■ **SUPPLIED RECORDS**:

————————

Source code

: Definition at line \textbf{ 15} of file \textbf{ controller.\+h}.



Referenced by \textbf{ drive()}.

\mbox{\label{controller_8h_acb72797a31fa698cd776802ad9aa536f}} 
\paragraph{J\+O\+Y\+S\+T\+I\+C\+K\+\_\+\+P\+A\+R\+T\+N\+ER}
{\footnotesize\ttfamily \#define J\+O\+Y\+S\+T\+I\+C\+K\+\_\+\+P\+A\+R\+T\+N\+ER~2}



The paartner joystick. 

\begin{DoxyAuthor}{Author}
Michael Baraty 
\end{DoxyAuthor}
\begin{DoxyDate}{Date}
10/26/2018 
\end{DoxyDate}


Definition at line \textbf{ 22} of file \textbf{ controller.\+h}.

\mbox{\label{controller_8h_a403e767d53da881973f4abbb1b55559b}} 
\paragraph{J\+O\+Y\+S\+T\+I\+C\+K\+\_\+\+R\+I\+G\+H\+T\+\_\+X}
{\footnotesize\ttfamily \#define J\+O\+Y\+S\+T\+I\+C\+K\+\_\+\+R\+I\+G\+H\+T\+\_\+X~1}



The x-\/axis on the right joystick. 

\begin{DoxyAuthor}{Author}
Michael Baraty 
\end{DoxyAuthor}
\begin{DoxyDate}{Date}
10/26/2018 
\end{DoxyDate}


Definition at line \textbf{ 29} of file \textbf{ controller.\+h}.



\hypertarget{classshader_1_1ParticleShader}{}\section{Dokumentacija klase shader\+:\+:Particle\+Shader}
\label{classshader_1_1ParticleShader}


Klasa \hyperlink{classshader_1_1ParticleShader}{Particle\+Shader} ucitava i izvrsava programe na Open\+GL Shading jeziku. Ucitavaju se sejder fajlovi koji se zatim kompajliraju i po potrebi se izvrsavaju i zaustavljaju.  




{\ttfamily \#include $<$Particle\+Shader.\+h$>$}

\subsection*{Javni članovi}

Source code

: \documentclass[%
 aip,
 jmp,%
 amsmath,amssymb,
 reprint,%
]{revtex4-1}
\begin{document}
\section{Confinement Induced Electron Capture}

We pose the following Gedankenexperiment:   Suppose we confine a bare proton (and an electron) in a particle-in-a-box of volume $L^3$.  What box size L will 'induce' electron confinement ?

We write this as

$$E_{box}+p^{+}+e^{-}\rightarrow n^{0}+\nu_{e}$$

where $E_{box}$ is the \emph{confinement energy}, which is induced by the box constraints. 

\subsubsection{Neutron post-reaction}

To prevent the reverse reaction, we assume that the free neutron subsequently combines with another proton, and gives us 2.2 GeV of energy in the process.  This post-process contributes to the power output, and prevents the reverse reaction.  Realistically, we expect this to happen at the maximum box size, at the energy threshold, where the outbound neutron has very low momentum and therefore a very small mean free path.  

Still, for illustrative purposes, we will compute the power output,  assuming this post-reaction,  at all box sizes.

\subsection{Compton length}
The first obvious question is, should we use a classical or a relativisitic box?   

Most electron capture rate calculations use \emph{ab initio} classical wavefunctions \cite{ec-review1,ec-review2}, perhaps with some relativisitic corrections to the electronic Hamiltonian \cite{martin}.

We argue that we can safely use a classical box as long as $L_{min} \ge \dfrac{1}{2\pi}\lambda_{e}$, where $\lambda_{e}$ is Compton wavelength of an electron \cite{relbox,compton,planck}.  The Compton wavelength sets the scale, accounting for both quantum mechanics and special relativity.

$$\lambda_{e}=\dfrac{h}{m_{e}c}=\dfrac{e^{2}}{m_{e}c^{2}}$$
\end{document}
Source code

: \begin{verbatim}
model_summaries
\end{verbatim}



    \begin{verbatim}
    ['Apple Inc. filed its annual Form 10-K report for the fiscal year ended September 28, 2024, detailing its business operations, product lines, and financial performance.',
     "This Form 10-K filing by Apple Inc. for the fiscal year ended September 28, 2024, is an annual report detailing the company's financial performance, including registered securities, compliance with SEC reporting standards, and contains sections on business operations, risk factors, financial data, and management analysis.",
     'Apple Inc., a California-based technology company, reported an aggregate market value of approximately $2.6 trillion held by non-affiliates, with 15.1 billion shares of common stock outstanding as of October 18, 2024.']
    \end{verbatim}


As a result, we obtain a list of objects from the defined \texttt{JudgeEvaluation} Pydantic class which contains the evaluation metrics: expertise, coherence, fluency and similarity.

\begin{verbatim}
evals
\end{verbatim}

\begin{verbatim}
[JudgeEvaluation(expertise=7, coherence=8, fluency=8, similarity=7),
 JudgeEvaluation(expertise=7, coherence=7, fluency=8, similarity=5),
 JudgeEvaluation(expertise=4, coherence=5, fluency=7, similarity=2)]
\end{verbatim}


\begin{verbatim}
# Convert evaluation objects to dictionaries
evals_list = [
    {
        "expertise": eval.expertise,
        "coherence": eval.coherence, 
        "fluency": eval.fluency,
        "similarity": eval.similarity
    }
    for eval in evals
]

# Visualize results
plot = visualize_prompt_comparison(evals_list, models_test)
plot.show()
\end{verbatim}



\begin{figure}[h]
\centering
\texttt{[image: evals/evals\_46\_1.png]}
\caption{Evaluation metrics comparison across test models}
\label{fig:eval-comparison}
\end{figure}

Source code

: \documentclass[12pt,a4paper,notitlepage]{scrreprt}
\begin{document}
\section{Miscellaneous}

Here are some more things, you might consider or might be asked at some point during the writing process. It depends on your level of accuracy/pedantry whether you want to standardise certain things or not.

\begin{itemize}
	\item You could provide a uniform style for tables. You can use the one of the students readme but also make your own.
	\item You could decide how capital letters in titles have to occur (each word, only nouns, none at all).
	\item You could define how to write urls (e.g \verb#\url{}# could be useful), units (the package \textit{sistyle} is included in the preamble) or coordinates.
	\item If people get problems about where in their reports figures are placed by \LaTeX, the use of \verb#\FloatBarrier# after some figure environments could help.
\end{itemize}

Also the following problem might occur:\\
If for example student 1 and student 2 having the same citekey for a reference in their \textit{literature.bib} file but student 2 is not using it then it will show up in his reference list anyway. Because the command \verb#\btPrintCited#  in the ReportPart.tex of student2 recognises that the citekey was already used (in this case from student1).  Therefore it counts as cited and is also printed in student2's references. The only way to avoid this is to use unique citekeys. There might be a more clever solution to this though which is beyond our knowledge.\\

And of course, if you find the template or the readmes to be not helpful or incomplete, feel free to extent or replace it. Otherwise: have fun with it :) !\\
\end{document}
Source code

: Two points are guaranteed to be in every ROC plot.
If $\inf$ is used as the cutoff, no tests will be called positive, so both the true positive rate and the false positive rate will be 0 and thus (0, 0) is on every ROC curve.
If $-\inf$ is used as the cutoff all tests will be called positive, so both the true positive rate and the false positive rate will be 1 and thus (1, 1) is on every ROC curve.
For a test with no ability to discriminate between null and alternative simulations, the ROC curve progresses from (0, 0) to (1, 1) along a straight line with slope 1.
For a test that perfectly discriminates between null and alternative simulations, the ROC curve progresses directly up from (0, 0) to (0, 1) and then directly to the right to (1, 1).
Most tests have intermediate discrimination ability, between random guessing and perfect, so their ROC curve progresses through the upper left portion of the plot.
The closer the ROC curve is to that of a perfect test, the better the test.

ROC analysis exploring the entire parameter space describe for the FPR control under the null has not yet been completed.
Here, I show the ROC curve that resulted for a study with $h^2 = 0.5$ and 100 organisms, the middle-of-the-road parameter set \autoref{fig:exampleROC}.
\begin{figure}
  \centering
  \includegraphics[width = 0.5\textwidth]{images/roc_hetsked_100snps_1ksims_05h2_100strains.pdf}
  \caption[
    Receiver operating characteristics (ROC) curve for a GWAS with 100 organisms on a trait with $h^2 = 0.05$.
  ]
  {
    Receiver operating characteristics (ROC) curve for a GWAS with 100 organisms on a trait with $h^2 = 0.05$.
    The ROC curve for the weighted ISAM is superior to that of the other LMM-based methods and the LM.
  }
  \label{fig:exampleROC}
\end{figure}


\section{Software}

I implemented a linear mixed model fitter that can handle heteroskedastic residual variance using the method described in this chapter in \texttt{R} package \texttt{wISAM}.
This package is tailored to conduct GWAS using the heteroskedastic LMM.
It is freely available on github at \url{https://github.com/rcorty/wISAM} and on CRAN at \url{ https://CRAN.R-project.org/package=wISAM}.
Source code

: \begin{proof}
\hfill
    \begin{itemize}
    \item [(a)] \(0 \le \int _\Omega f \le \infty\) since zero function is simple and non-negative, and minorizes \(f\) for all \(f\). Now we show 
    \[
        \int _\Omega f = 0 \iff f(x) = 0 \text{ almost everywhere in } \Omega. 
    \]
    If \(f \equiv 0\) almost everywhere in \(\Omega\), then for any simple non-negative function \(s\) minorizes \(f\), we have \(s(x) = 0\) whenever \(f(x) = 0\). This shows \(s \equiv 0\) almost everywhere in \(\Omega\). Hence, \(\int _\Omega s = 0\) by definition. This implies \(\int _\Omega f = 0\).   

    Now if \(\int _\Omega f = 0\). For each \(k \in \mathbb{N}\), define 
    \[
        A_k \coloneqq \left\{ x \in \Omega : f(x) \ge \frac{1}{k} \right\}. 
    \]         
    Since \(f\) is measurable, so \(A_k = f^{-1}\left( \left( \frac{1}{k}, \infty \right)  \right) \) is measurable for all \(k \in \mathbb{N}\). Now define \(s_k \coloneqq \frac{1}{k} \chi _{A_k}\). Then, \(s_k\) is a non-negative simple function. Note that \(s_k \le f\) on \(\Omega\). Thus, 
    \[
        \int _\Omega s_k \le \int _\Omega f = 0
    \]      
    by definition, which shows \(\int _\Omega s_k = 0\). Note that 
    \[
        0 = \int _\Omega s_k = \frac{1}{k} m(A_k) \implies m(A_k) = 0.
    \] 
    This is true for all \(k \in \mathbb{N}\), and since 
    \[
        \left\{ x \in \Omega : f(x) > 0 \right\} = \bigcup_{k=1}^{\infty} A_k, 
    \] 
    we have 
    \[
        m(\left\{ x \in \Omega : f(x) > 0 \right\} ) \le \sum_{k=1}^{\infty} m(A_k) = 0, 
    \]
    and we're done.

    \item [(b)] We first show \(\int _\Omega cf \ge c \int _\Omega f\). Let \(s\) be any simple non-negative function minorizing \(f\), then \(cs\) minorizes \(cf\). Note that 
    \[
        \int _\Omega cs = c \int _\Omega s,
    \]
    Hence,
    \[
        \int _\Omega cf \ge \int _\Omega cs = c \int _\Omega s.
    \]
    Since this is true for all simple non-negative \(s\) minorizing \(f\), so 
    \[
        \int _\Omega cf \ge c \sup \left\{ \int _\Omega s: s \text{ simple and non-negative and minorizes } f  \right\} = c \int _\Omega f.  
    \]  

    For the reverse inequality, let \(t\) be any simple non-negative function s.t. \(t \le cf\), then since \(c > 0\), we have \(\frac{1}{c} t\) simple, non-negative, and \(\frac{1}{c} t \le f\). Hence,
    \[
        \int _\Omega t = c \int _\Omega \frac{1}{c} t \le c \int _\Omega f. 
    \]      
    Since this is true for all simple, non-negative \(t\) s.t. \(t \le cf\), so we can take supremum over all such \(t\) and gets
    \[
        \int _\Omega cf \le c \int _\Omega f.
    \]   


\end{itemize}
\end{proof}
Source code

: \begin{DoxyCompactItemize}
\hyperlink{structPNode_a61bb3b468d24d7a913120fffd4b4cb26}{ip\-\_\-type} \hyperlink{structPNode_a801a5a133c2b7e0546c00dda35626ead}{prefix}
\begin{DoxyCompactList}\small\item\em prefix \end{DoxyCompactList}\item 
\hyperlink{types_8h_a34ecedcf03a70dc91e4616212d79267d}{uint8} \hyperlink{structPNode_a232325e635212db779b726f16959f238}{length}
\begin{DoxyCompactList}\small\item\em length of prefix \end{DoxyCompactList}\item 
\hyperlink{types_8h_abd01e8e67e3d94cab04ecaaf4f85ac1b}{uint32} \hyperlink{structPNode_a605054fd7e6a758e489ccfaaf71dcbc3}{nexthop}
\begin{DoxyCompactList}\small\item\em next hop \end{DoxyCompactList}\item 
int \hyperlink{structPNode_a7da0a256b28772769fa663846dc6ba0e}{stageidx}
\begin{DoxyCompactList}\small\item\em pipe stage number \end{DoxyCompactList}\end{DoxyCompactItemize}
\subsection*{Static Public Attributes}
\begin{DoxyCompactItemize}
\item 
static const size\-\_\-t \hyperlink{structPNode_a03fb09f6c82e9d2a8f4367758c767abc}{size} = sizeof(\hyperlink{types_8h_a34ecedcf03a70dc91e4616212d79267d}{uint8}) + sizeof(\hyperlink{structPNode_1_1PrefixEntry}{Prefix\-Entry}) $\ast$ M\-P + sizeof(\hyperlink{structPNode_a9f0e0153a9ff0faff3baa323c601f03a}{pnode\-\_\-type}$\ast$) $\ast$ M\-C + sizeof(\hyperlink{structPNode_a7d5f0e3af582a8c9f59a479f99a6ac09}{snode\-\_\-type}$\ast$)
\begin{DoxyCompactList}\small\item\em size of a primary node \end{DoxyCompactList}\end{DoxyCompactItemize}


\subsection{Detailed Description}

————————

All lines that include the word "Compton" must be copied from the material above.

\subsection{Compton length}
We argue that we can safely use a classical box as long as $L_{min} \ge \dfrac{1}{2\pi}\lambda_{e}$, where $\lambda_{e}$ is Compton wavelength of an electron \cite{relbox,compton,planck}.  The Compton wavelength sets the scale, accounting for both quantum mechanics and special relativity.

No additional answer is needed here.